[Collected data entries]

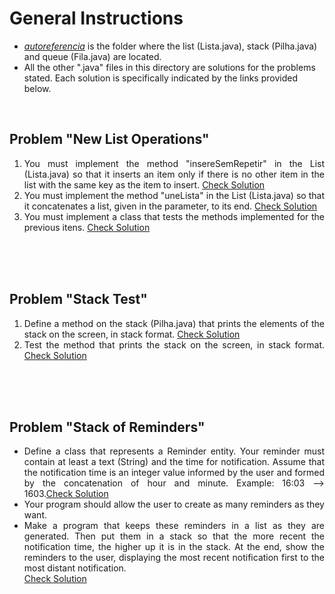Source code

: # General Instructions

* *[autoreferencia](./autoreferencia/)* is the folder where the list (Lista.java), stack (Pilha.java) and queue (Fila.java) are located.
* All the other ".java" files in this directory are solutions for the problems stated. Each solution is specifically indicated by the links provided below.

<section>
<div align="justify">
<br/>

<h2> Problem "New List Operations" </h2>
<ol>
  <li>
  You must implement the method "insereSemRepetir" in the List (Lista.java) so that it inserts an item only if there is no other item in the list with the same key as the item to insert. <a href="./autoreferencia/Lista.java#L72" target="_blank">Check Solution</a> 
  </li>
  <li>
  You must implement the method "uneLista" in the List (Lista.java) so that it concatenates a list, given in the parameter, to its end. <a href="./autoreferencia/Lista.java#L87" target="_blank">Check Solution</a> 
  </li>
  
  <li>
  You must implement a class that tests the methods implemented for the previous itens. <a href="./TestaListaAutoReferenciada.java" target="_blank">Check Solution</a> 
  </li>
</ol>
<br>
<br>
<br>
  
  
<h2> Problem "Stack Test" </h2>
<ol>
<li>
Define a method on the stack (Pilha.java) that prints the elements of the stack on the screen, in stack format. <a href="./autoreferencia/Pilha.java#L35" target="_blank">Check Solution</a> 
</li>
<li>
Test the method  that prints the stack on the screen, in stack format. <a href="./autoreferencia/Exercicio16.java" target="_blank">Check Solution</a> 
</li>
</ol>  
<br>
<br>
<br>
  
<h2> Problem "Stack of Reminders" </h2>
<ul>
  <li>
  Define a class that represents a Reminder entity. Your reminder must contain at least a text (String) and the time for notification. Assume that the notification time is an integer value informed by the user and formed by the concatenation of hour and minute. Example: 16:03 --> 1603.<a href="./Lembrete.java" target="_blank">Check Solution</a> 
  </li>
  <li>Your program should allow the user to create as many reminders as they want.</li>
  <li>Make a program that keeps these reminders in a list as they are generated. Then put them in a stack so that the more recent the notification time, the higher up it is in the stack. At the end, show the reminders to the user, displaying the most recent notification first to the most distant notification.</li>
  <a href="./Exercicio17.java" target="_blank">Check Solution</a> 
  </li>
</ul>  
<br>
<br>
<br>
  


</div>   
</section>  

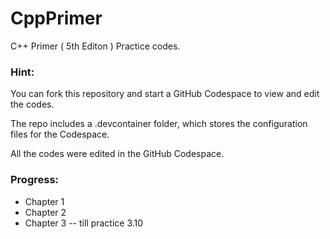 # CppPrimer
C++ Primer ( 5th Editon ) Practice codes.

### Hint:
You can fork this repository and start a GitHub Codespace to view and edit the codes.

The repo includes a .devcontainer folder, which stores the configuration files for the Codespace.

All the codes were edited in the GitHub Codespace.

### Progress:
* Chapter 1
* Chapter 2
* Chapter 3 -- till practice 3.10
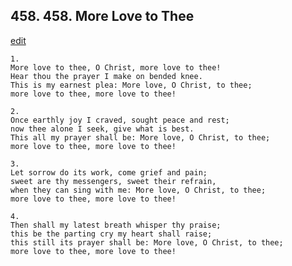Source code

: 
## 458.  458. More Love to Thee
[edit](https://docs.google.com/document/d/1KUYZmGRudBIF2IfOtSrSlOeXjfttOWFo/edit?mode=html)






    1.
    More love to thee, O Christ, more love to thee!
    Hear thou the prayer I make on bended knee.
    This is my earnest plea: More love, O Christ, to thee;
    more love to thee, more love to thee!

    2.
    Once earthly joy I craved, sought peace and rest;
    now thee alone I seek, give what is best.
    This all my prayer shall be: More love, O Christ, to thee;
    more love to thee, more love to thee!

    3.
    Let sorrow do its work, come grief and pain;
    sweet are thy messengers, sweet their refrain,
    when they can sing with me: More love, O Christ, to thee;
    more love to thee, more love to thee!

    4.
    Then shall my latest breath whisper thy praise;
    this be the parting cry my heart shall raise;
    this still its prayer shall be: More love, O Christ, to thee;
    more love to thee, more love to thee!
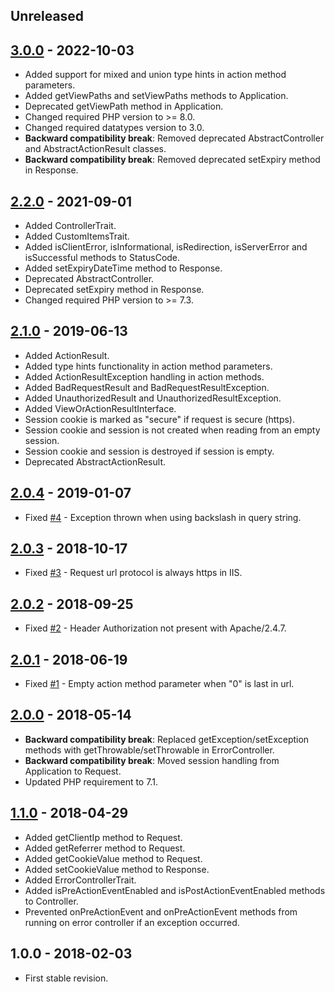 ## Unreleased

## [3.0.0] - 2022-10-03
- Added support for mixed and union type hints in action method parameters.
- Added getViewPaths and setViewPaths methods to Application.
- Deprecated getViewPath method in Application.
- Changed required PHP version to >= 8.0.
- Changed required datatypes version to 3.0.
- **Backward compatibility break**: Removed deprecated AbstractController and AbstractActionResult classes.
- **Backward compatibility break**: Removed deprecated setExpiry method in Response.

## [2.2.0] - 2021-09-01
- Added ControllerTrait.
- Added CustomItemsTrait.
- Added isClientError, isInformational, isRedirection, isServerError and isSuccessful methods to StatusCode.
- Added setExpiryDateTime method to Response.
- Deprecated AbstractController.
- Deprecated setExpiry method in Response.
- Changed required PHP version to >= 7.3.

## [2.1.0] - 2019-06-13
- Added ActionResult.
- Added type hints functionality in action method parameters.
- Added ActionResultException handling in action methods.
- Added BadRequestResult and BadRequestResultException.
- Added UnauthorizedResult and UnauthorizedResultException.
- Added ViewOrActionResultInterface.
- Session cookie is marked as "secure" if request is secure (https).
- Session cookie and session is not created when reading from an empty session.
- Session cookie and session is destroyed if session is empty.
- Deprecated AbstractActionResult.

## [2.0.4] - 2019-01-07
- Fixed [#4](https://github.com/themichaelhall/bluemvc/issues/4) - Exception thrown when using backslash in query string.

## [2.0.3] - 2018-10-17
- Fixed [#3](https://github.com/themichaelhall/bluemvc/issues/3) - Request url protocol is always https in IIS.

## [2.0.2] - 2018-09-25
- Fixed [#2](https://github.com/themichaelhall/bluemvc/issues/2) - Header Authorization not present with Apache/2.4.7.

## [2.0.1] - 2018-06-19
- Fixed [#1](https://github.com/themichaelhall/bluemvc/issues/1) - Empty action method parameter when "0" is last in url. 

## [2.0.0] - 2018-05-14
- **Backward compatibility break**: Replaced getException/setException methods with getThrowable/setThrowable in ErrorController.
- **Backward compatibility break**: Moved session handling from Application to Request.
- Updated PHP requirement to 7.1.

## [1.1.0] - 2018-04-29
- Added getClientIp method to Request.
- Added getReferrer method to Request.
- Added getCookieValue method to Request.
- Added setCookieValue method to Response.
- Added ErrorControllerTrait.
- Added isPreActionEventEnabled and isPostActionEventEnabled methods to Controller.
- Prevented onPreActionEvent and onPreActionEvent methods from running on error controller if an exception occurred.

## 1.0.0 - 2018-02-03
- First stable revision.

[3.0.0]: https://github.com/themichaelhall/bluemvc-core/compare/v2.2.0...v3.0.0
[2.2.0]: https://github.com/themichaelhall/bluemvc-core/compare/v2.1.0...v2.2.0
[2.1.0]: https://github.com/themichaelhall/bluemvc-core/compare/v2.0.4...v2.1.0
[2.0.4]: https://github.com/themichaelhall/bluemvc-core/compare/v2.0.3...v2.0.4
[2.0.3]: https://github.com/themichaelhall/bluemvc-core/compare/v2.0.2...v2.0.3
[2.0.2]: https://github.com/themichaelhall/bluemvc-core/compare/v2.0.1...v2.0.2
[2.0.1]: https://github.com/themichaelhall/bluemvc-core/compare/v2.0.0...v2.0.1
[2.0.0]: https://github.com/themichaelhall/bluemvc-core/compare/v1.1.0...v2.0.0
[1.1.0]: https://github.com/themichaelhall/bluemvc-core/compare/v1.0.0...v1.1.0
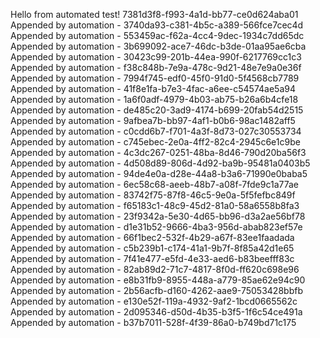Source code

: 
 Hello from automated test! 7381d3f8-f993-4a1d-bb77-ce0d624aba01
Appended by automation - 3740da93-c381-4b5c-a389-566fce7cec4d
Appended by automation - 553459ac-f62a-4cc4-9dec-1934c7dd65dc
Appended by automation - 3b699092-ace7-46dc-b3de-01aa95ae6cba
Appended by automation - 30423c99-201b-44ea-990f-6217769cc1c3
Appended by automation - f38c848b-7e9a-478c-9d21-48e7e9a0e36f
Appended by automation - 7994f745-edf0-45f0-91d0-5f4568cb7789
Appended by automation - 41f8e1fa-b7e3-4fac-a6ee-c54574ae5a94
Appended by automation - 1a6f0adf-4979-4b03-ab75-b26a6b4cfe18
Appended by automation - de485c20-3ad9-4174-b699-20fab54d2515
Appended by automation - 9afbea7b-bb97-4af1-b0b6-98ac1482aff5
Appended by automation - c0cdd6b7-f701-4a3f-8d73-027c30553734
Appended by automation - c745ebec-2e0a-4ff2-82c4-2945c6e1c9be
Appended by automation - 4c3dc267-0251-48ba-8d46-790d20ba56f3
Appended by automation - 4d508d89-806d-4d92-ba9b-95481a0403b5
Appended by automation - 94de4e0a-d28e-44a8-b3a6-71990e0baba5
Appended by automation - 6ec58c68-aeeb-48b7-a08f-7fde9c1a77ae
Appended by automation - 83742f75-87f8-46c5-9e0a-5f5fefbc849f
Appended by automation - f65183c1-48c9-45d2-81a0-58a6558b8fa3
Appended by automation - 23f9342a-5e30-4d65-bb96-d3a2ae56bf78
Appended by automation - d1e31b52-9666-4ba3-956d-abab823ef57e
Appended by automation - 66f1bec2-532f-4b29-a67f-83ee1faadada
Appended by automation - c5b239b1-c174-41a1-9b7f-8f85a42d1e65
Appended by automation - 7f41e477-e5fd-4e33-aed6-b83beefff83c
Appended by automation - 82ab89d2-71c7-4817-8f0d-ff620c698e96
Appended by automation - e8b31fb9-8955-448a-a779-85ae62e94c90
Appended by automation - 2b56acfb-d160-4262-aae9-75053428bbfb
Appended by automation - e130e52f-119a-4932-9af2-1bcd0665562c
Appended by automation - 2d095346-d50d-4b35-b3f5-1f6c54ce491a
Appended by automation - b37b7011-528f-4f39-86a0-b749bd71c175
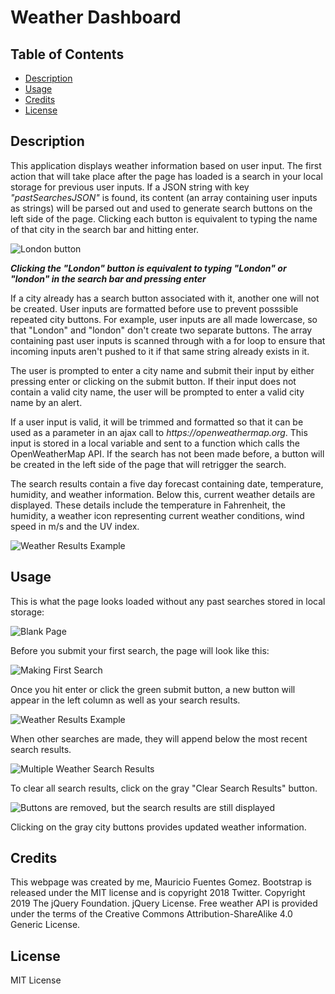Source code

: # Weather Dashboard

## Table of Contents

- [Description](#description)
- [Usage](#usage)
- [Credits](#credits)
- [License](#license)

## Description

This application displays weather information based on user input.
The first action that will take place after the page has loaded is a search in your local storage for previous user inputs. If a JSON string with key _"pastSearchesJSON"_ is found, its content (an array containing user inputs as strings) will be parsed out and used to generate search buttons on the left side of the page. Clicking each button is equivalent to typing the name of that city in the search bar and hitting enter.

![London button](/assets/first-search-results.png)

**_Clicking the "London" button is equivalent to typing "London" or "london" in the search bar and pressing enter_**

If a city already has a search button associated with it, another one will not be created. User inputs are formatted before use to prevent posssible repeated city buttons. For example, user inputs are all made lowercase, so that "London" and "london" don't create two separate buttons. The array containing past user inputs is scanned through with a for loop to ensure that incoming inputs aren't pushed to it if that same string already exists in it.

The user is prompted to enter a city name and submit their input by either pressing enter or clicking on the submit button. If their input does not contain a valid city name, the user will be prompted to enter a valid city name by an alert.

If a user input is valid, it will be trimmed and formatted so that it can be used as a parameter in an ajax call to _https://openweathermap.org_. This input is stored in a local variable and sent to a function which calls the OpenWeatherMap API. If the search has not been made before, a button will be created in the left side of the page that will retrigger the search.

The search results contain a five day forecast containing date, temperature, humidity, and weather information. Below this, current weather details are displayed. These details include the temperature in Fahrenheit, the humidity, a weather icon representing current weather conditions, wind speed in m/s and the UV index.

![Weather Results Example](/assets/first-search-results.png)

## Usage

This is what the page looks loaded without any past searches stored in local storage:

![Blank Page](/assets/clear-page-no-buttons.png)

Before you submit your first search, the page will look like this:

![Making First Search](/assets/making-first-search.png)

Once you hit enter or click the green submit button, a new button will appear in the left column as well as your search results.

![Weather Results Example](/assets/first-search-results.png)

When other searches are made, they will append below the most recent search results.

![Multiple Weather Search Results](/assets/second-search-results.png)

To clear all search results, click on the gray "Clear Search Results" button.

![Buttons are removed, but the search results are still displayed](/assets/search-results-no-buttons.png)

Clicking on the gray city buttons provides updated weather information.

## Credits

This webpage was created by me, Mauricio Fuentes Gomez. Bootstrap is released under the MIT license and is copyright 2018 Twitter. Copyright 2019 The jQuery Foundation. jQuery License. Free weather API is provided under the terms of the Creative Commons Attribution-ShareAlike 4.0 Generic License.

## License

MIT License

#### [WHAT IS REQUIRED]
Determine how many lines of the records hold the word "files", giving only that number.

#### [ANSWER SECTION]
2